Provided data section start

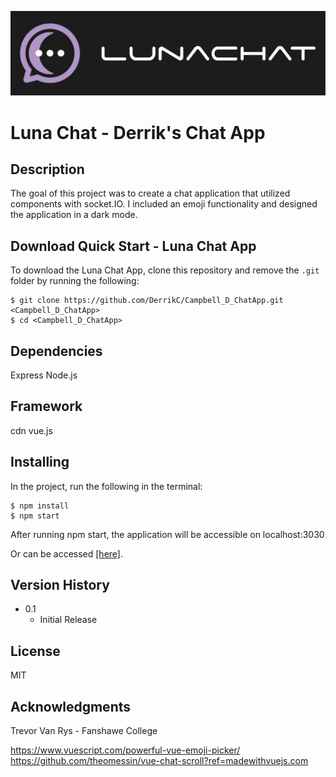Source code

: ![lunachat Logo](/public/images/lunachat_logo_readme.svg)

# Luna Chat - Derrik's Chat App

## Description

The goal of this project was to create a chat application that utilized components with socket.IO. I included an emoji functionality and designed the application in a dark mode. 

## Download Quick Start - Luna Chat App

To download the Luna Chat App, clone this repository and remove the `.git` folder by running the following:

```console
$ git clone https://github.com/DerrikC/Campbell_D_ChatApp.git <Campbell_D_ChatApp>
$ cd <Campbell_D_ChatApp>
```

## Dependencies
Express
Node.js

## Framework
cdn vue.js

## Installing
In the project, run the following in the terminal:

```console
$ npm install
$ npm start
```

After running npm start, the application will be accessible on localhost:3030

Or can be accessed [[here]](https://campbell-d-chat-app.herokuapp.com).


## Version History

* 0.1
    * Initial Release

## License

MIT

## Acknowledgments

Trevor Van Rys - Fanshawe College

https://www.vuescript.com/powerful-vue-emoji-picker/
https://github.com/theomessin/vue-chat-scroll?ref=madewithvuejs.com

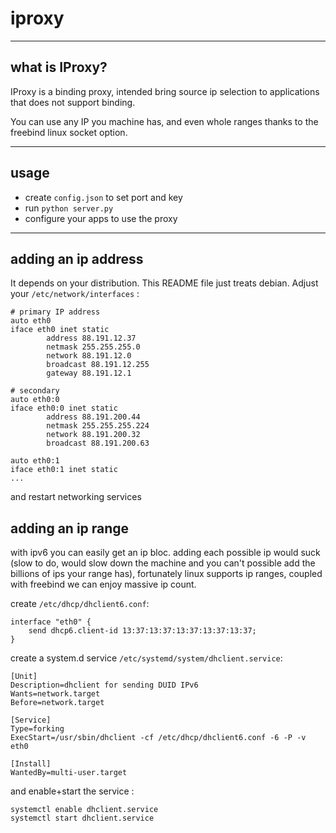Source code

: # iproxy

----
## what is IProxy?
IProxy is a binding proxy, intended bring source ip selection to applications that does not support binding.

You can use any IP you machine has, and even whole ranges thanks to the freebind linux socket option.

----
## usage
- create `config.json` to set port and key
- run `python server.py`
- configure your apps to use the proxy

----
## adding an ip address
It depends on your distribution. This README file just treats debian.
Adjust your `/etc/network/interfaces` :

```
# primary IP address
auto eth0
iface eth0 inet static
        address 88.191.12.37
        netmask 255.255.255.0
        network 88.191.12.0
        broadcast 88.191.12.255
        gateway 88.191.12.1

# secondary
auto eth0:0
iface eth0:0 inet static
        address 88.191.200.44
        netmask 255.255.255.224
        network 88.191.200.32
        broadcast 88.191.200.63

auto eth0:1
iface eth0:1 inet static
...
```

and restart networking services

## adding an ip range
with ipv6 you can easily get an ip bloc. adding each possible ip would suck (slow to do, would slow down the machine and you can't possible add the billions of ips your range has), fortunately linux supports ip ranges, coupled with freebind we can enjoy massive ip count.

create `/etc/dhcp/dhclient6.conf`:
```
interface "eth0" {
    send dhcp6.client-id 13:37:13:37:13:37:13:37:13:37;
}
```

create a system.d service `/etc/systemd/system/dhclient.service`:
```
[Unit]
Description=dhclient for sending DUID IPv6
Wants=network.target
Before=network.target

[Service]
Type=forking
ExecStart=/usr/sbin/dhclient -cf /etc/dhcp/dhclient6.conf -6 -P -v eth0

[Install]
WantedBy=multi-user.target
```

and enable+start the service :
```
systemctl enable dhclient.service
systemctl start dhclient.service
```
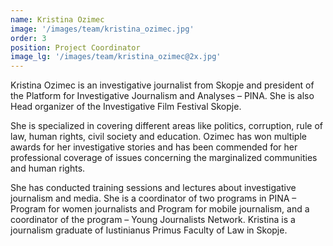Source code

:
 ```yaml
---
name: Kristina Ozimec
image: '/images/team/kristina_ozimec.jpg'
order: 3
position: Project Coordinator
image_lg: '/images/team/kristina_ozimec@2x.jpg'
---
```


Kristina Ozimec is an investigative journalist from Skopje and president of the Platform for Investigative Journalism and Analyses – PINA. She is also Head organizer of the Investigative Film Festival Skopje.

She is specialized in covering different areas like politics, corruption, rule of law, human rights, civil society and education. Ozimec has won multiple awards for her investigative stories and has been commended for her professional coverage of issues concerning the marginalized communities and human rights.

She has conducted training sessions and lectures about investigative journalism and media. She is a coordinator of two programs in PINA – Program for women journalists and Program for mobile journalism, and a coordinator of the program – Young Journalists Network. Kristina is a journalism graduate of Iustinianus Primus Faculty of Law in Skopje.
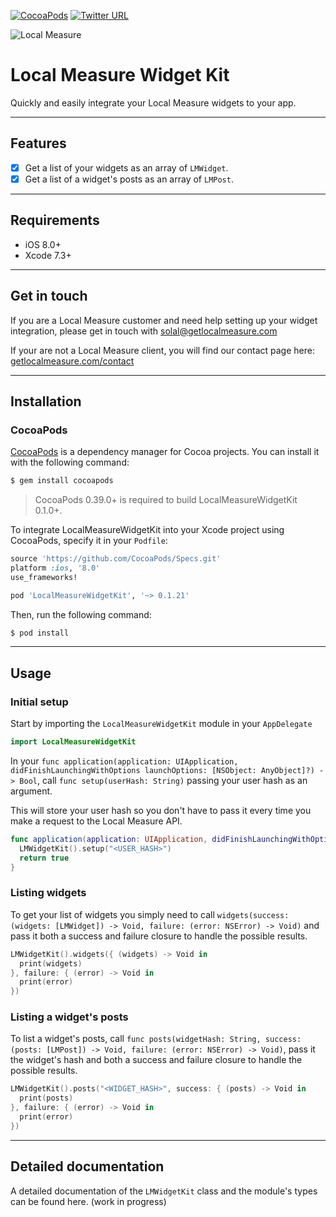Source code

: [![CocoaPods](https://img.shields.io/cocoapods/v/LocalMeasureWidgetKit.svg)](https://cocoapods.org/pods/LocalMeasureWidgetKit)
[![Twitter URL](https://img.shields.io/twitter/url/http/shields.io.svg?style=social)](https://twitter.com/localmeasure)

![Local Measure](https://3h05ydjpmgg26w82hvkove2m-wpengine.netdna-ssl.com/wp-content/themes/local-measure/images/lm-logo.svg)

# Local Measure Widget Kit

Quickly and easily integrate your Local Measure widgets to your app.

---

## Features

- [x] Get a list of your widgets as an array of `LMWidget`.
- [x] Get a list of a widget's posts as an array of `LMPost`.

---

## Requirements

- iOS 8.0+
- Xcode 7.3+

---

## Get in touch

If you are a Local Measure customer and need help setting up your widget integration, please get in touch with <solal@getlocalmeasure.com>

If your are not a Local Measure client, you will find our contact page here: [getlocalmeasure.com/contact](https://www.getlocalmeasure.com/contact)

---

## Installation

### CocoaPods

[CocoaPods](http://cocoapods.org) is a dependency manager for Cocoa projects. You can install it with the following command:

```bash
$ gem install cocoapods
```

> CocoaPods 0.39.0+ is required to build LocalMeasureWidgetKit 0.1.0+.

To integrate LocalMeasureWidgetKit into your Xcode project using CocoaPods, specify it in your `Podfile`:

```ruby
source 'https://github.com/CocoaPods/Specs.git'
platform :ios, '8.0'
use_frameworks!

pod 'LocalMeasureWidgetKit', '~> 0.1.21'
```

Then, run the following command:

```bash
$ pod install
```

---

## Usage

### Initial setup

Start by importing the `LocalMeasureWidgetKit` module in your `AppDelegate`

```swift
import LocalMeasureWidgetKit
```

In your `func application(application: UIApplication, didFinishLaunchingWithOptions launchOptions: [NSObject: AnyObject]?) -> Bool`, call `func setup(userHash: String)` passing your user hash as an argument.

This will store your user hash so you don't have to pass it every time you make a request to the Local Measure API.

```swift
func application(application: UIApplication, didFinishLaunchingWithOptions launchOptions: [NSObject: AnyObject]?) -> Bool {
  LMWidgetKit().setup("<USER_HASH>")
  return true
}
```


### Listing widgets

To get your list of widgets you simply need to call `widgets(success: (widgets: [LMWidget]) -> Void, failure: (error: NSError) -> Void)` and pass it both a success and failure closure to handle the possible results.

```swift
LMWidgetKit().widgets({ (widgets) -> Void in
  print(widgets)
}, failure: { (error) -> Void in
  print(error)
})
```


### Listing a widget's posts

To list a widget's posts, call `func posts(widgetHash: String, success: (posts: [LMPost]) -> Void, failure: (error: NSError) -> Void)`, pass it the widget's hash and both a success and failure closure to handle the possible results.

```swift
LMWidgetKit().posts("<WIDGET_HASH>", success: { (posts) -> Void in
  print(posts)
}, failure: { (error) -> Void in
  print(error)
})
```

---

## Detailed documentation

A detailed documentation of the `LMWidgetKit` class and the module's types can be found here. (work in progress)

Provided data section end

The string "integrate" may appear in lines of the entries above. Say how many such lines there are, as a number only.

2